Israel summoned 10 ambassadors to Israel from countries that voted in favor of the resolution, as well as the U.S. ambassador to Israel Daniel Shapiro. Netanyahu escalated his criticism of the U.S. for abstaining, even accusing President Obama of orchestrating the resolution himself.
"From the information that we have, we have no doubt that the Obama administration initiated it, stood behind it, coordinated on the wording and demanded that it be passed," Netanyahu said in Hebrew.
He added the following in English:
"Over decades, American administrations and Israeli governments had disagreed about settlements, but we agreed that the Security Council was not the place to resolve this issue. We knew that going there would make negotiations harder and drive peace further away.
"And, as I told John Kerry on Thursday, friends don't take friends to the Security Council. I'm encouraged by the statements of our friends in the United States, Republicans and Democrats alike.

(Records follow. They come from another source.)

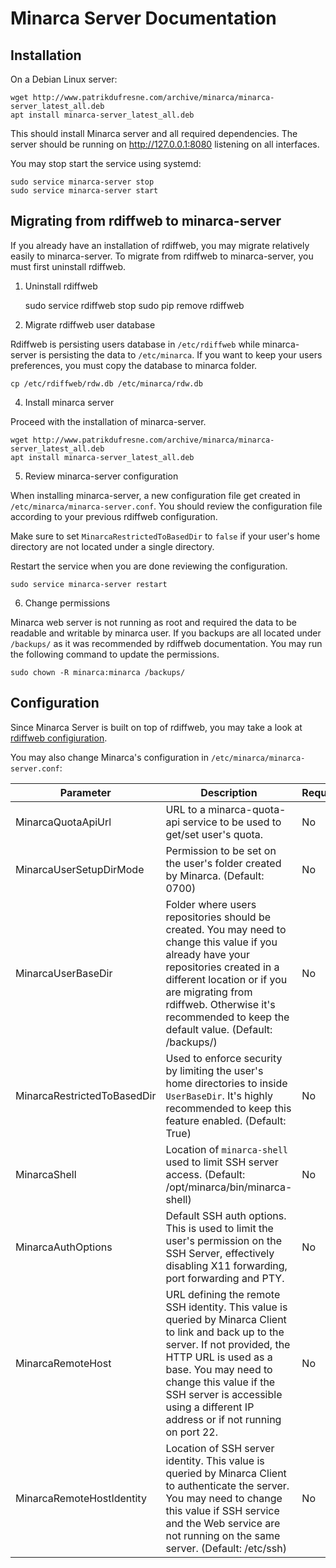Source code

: # Minarca Server Documentation

## Installation

On a Debian Linux server:

    wget http://www.patrikdufresne.com/archive/minarca/minarca-server_latest_all.deb
    apt install minarca-server_latest_all.deb

This should install Minarca server and all required dependencies. The server should be running on http://127.0.0.1:8080 listening on all interfaces.

You may stop start the service using systemd:

    sudo service minarca-server stop
    sudo service minarca-server start

## Migrating from rdiffweb to minarca-server

If you already have an installation of rdiffweb, you may migrate relatively
easily to minarca-server. To migrate from rdiffweb to minarca-server, you must
first uninstall rdiffweb.

1. Uninstall rdiffweb

    sudo service rdiffweb stop
    sudo pip remove rdiffweb
    
2. Migrate rdiffweb user database

Rdiffweb is persisting users database in `/etc/rdiffweb` while minarca-server
is persisting the data to `/etc/minarca`. If you want to keep your users
preferences, you must copy the database to minarca folder.

    cp /etc/rdiffweb/rdw.db /etc/minarca/rdw.db

4. Install minarca server

Proceed with the installation of minarca-server.

    wget http://www.patrikdufresne.com/archive/minarca/minarca-server_latest_all.deb
    apt install minarca-server_latest_all.deb
    
5. Review minarca-server configuration

When installing minarca-server, a new configuration file get created in
`/etc/minarca/minarca-server.conf`. You should review the configuration file
according to your previous rdiffweb configuration.

Make sure to set `MinarcaRestrictedToBasedDir` to `false` if your user's home
directory are not located under a single directory.

Restart the service when you are done reviewing the configuration.

    sudo service minarca-server restart

6. Change permissions 

Minarca web server is not running as root and required the data to be readable
and writable by minarca user. If you backups are all located under `/backups/`
as it was recommended by rdiffweb documentation. You may run the following
command to update the permissions.

    sudo chown -R minarca:minarca /backups/


## Configuration

Since Minarca Server is built on top of rdiffweb, you may take a look at [rdiffweb configiuration](https://github.com/ikus060/rdiffweb/).

You may also change Minarca's configuration in `/etc/minarca/minarca-server.conf`:

| Parameter | Description | Required | Example |
| --- | --- | --- | --- |
| MinarcaQuotaApiUrl | URL to a minarca-quota-api service to be used to get/set user's quota. | No | http://minarca:secret@localhost:8081/ | 
| MinarcaUserSetupDirMode | Permission to be set on the user's folder created by Minarca. (Default: 0700) | No | 0o0700 |
| MinarcaUserBaseDir | Folder where users repositories should be created. You may need to change this value if you already have your repositories created in a different location or if you are migrating from rdiffweb. Otherwise it's recommended to keep the default value. (Default: /backups/) | No | /backups/ |
| MinarcaRestrictedToBasedDir | Used to enforce security by limiting the user's home directories to inside `UserBaseDir`. It's highly recommended to keep this feature enabled. (Default: True) | No | True |
| MinarcaShell | Location of `minarca-shell` used to limit SSH server access. (Default: /opt/minarca/bin/minarca-shell) | No | /opt/minarca/bin/minarca-shell | 
| MinarcaAuthOptions | Default SSH auth options. This is used to limit the user's permission on the SSH Server, effectively disabling X11 forwarding, port forwarding and PTY. | No | default='no-port-forwarding,no-X11-forwarding,no-agent-forwarding,no-pty' |
| MinarcaRemoteHost | URL defining the remote SSH identity. This value is queried by Minarca Client to link and back up to the server. If not provided, the HTTP URL is used as a base. You may need to change this value if the SSH server is accessible using a different IP address or if not running on port 22. | No | ssh.example.com:2222 |
| MinarcaRemoteHostIdentity | Location of SSH server identity. This value is queried by Minarca Client to authenticate the server. You may need to change this value if SSH service and the Web service are not running on the same server. (Default: /etc/ssh) | No | /etc/ssh | 

    

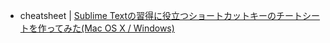 
+ cheatsheet | [Sublime Textの習得に役立つショートカットキーのチートシートを作ってみた(Mac OS X / Windows)](http://dev.classmethod.jp/tool/sublimetext-cheatsheet/)
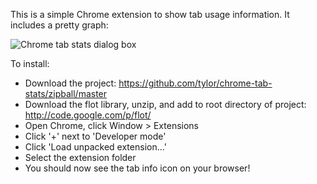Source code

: This is a simple Chrome extension to show tab usage information. It includes a pretty graph:

![Chrome tab stats dialog box](https://github.com/tylor/chrome-tab-stats/raw/master/screenshot.png)

To install:

*   Download the project: https://github.com/tylor/chrome-tab-stats/zipball/master
*   Download the flot library, unzip, and add to root directory of project: http://code.google.com/p/flot/
*   Open Chrome, click Window > Extensions
*   Click '+' next to 'Developer mode'
*   Click 'Load unpacked extension...'
*   Select the extension folder
*   You should now see the tab info icon on your browser!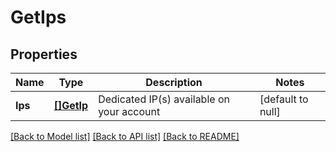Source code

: # GetIps

## Properties
Name | Type | Description | Notes
------------ | ------------- | ------------- | -------------
**Ips** | [**[]GetIp**](getIp.md) | Dedicated IP(s) available on your account | [default to null]

[[Back to Model list]](../README.md#documentation-for-models) [[Back to API list]](../README.md#documentation-for-api-endpoints) [[Back to README]](../README.md)


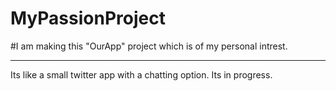 # MyPassionProject
#I am making this "OurApp" project which is of my personal intrest.
<hr>
Its like a  small twitter app with a chatting option. Its in progress.
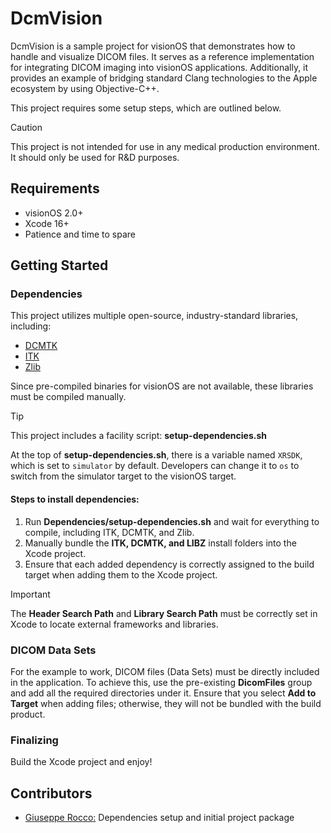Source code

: # DcmVision

DcmVision is a sample project for visionOS that demonstrates how to handle and visualize DICOM files. It serves as a reference implementation for integrating DICOM imaging into visionOS applications. Additionally, it provides an example of bridging standard Clang technologies to the Apple ecosystem by using Objective-C++.

This project requires some setup steps, which are outlined below.

> [!CAUTION]
> This project is not intended for use in any medical production environment. It should only be used for R&D purposes.

## Requirements

- visionOS 2.0+
- Xcode 16+
- Patience and time to spare

## Getting Started

### Dependencies

This project utilizes multiple open-source, industry-standard libraries, including:

- [DCMTK](https://github.com/DCMTK/dcmtk)
- [ITK](https://github.com/InsightSoftwareConsortium/ITK)
- [Zlib](https://zlib.net/)

Since pre-compiled binaries for visionOS are not available, these libraries must be compiled manually.

> [!TIP]
> This project includes a facility script: **setup-dependencies.sh**
>
> At the top of **setup-dependencies.sh**, there is a variable named `XRSDK`, which is set to `simulator` by default. Developers can change it to `os` to switch from the simulator target to the visionOS target.

#### Steps to install dependencies:

1. Run **Dependencies/setup-dependencies.sh** and wait for everything to compile, including ITK, DCMTK, and Zlib.
2. Manually bundle the **ITK, DCMTK, and LIBZ** install folders into the Xcode project.
3. Ensure that each added dependency is correctly assigned to the build target when adding them to the Xcode project.

> [!IMPORTANT]
> The **Header Search Path** and **Library Search Path** must be correctly set in Xcode to locate external frameworks and libraries.

### DICOM Data Sets

For the example to work, DICOM files (Data Sets) must be directly included in the application. To achieve this, use the pre-existing **DicomFiles** group and add all the required directories under it. Ensure that you select **Add to Target** when adding files; otherwise, they will not be bundled with the build product.

### Finalizing

Build the Xcode project and enjoy!

## Contributors

- [Giuseppe Rocco](https://github.com/iOmega8561)[:](https://github.com/iOmega8561) Dependencies setup and initial project package
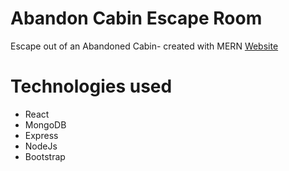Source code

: # Abandon Cabin Escape Room
 Escape out of an Abandoned Cabin- created with MERN
 [Website](http://54.152.175.227/)
 
# Technologies used
- React
- MongoDB
- Express
- NodeJs
- Bootstrap


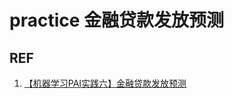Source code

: # practice 金融贷款发放预测










## REF

1. [【机器学习PAI实践六】金融贷款发放预测](https://blog.csdn.net/buptgshengod/article/details/71516359)
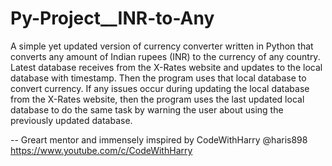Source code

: # Py-Project__INR-to-Any
A simple yet updated version of currency converter written in Python that converts any amount of Indian rupees (INR) to the currency of any country. Latest database receives from the X-Rates website and updates to the local database with timestamp. Then the program uses that local database to convert currency. If any issues occur during updating the local database from the X-Rates website, then the program uses the last updated local database to do the same task by warning the user about using the previously updated database.

-- Greart mentor and immensely imspired by CodeWithHarry @haris898 https://www.youtube.com/c/CodeWithHarry
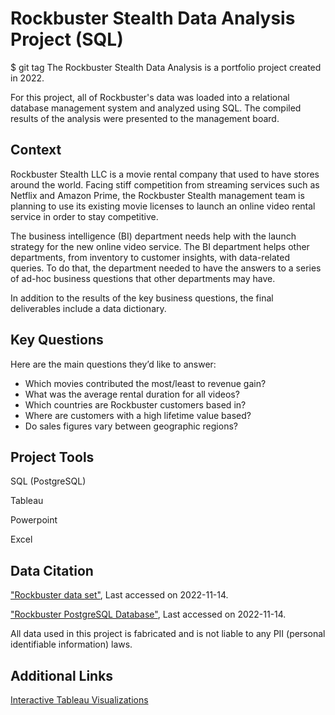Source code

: # Rockbuster Stealth Data Analysis Project (SQL)
$ git tag <python>
The Rockbuster Stealth Data Analysis is a portfolio project created in 2022. 

For this project, all of Rockbuster's data was loaded into a relational database management system and analyzed using SQL. The compiled results of the analysis were presented to the management board.

## Context
Rockbuster Stealth LLC is a movie rental company that used to have stores around the world. Facing stiff competition from streaming services such as Netflix and Amazon Prime, the Rockbuster Stealth management team is planning to use its existing movie licenses to launch an online video rental service in order to stay competitive.

The business intelligence (BI) department needs help with the launch strategy for the new online video service. The BI department helps other departments, from inventory to customer insights, with data-related queries. To do that, the department needed to have the answers to a series of ad-hoc business questions that other departments may have.

In addition to the results of the key business questions, the final deliverables include a data dictionary.

## Key Questions
Here are the main questions they’d like to answer:

- Which movies contributed the most/least to revenue gain?
- What was the average rental duration for all videos?
- Which countries are Rockbuster customers based in?
- Where are customers with a high lifetime value based?
- Do sales figures vary between geographic regions?

## Project Tools
SQL (PostgreSQL)

Tableau

Powerpoint

Excel

## Data Citation
["Rockbuster data set"](http://www.postgresqltutorial.com/wp-content/uploads/2019/05/dvdrental.zip), Last accessed on 2022-11-14.

["Rockbuster PostgreSQL Database"](https://www.enterprisedb.com/downloads/postgres-postgresql-downloads), Last accessed on 2022-11-14.

All data used in this project is fabricated and is not liable to any PII (personal identifiable information) laws.

## Additional Links
[Interactive Tableau Visualizations](https://public.tableau.com/views/3_10RockbusterStealthLLC_Visualizations/CustomerandRevenueDistribution?:language=en-GB&:display_count=n&:origin=viz_share_link)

They understand how reckless and destructive this U.N. resolution was, they understand that the Western Wall isn't occupied territory."
Netanyahu added that he looks forward to working with the new administration when it takes office next month.
President-elect Donald Trump has been a vocal critic of the U.S. abstention, tweeting Friday, "As to the U.N., things will be different after Jan. 20th."
NPR's Bill Chappell reported on Friday:
"In explaining the U.S. abstention, Ambassador Samantha Power said the move doesn't signal diminished U.S. support for Israel; she later added that the continued construction of settlements 'seriously undermines Israel's security.'
"Power said, 'The United States has been sending the message that the settlements must stop, privately and publicly, for nearly five decades.' "
Benjamin Rhodes, a deputy national security adviser to President Obama, told reporters on Friday that the administration "tried everything."
"Prime Minister Netanyahu had the opportunity to pursue policies that would have led to a different outcome today," Rhodes said. "Absent this acceleration of settlement activity, absent the type of rhetoric we've seen out of the current Israeli government, I think the United States likely would have taken a different view, because our preference is for there to be a credible peace process underway."
A U.N. spokesperson said in a statement that the secretary-general welcomed the adoption of the resolution, adding that it was a "significant step, demonstrating the Council's much needed leadership and the international community's collective efforts to reconfirm that the vision of two States is still achievable."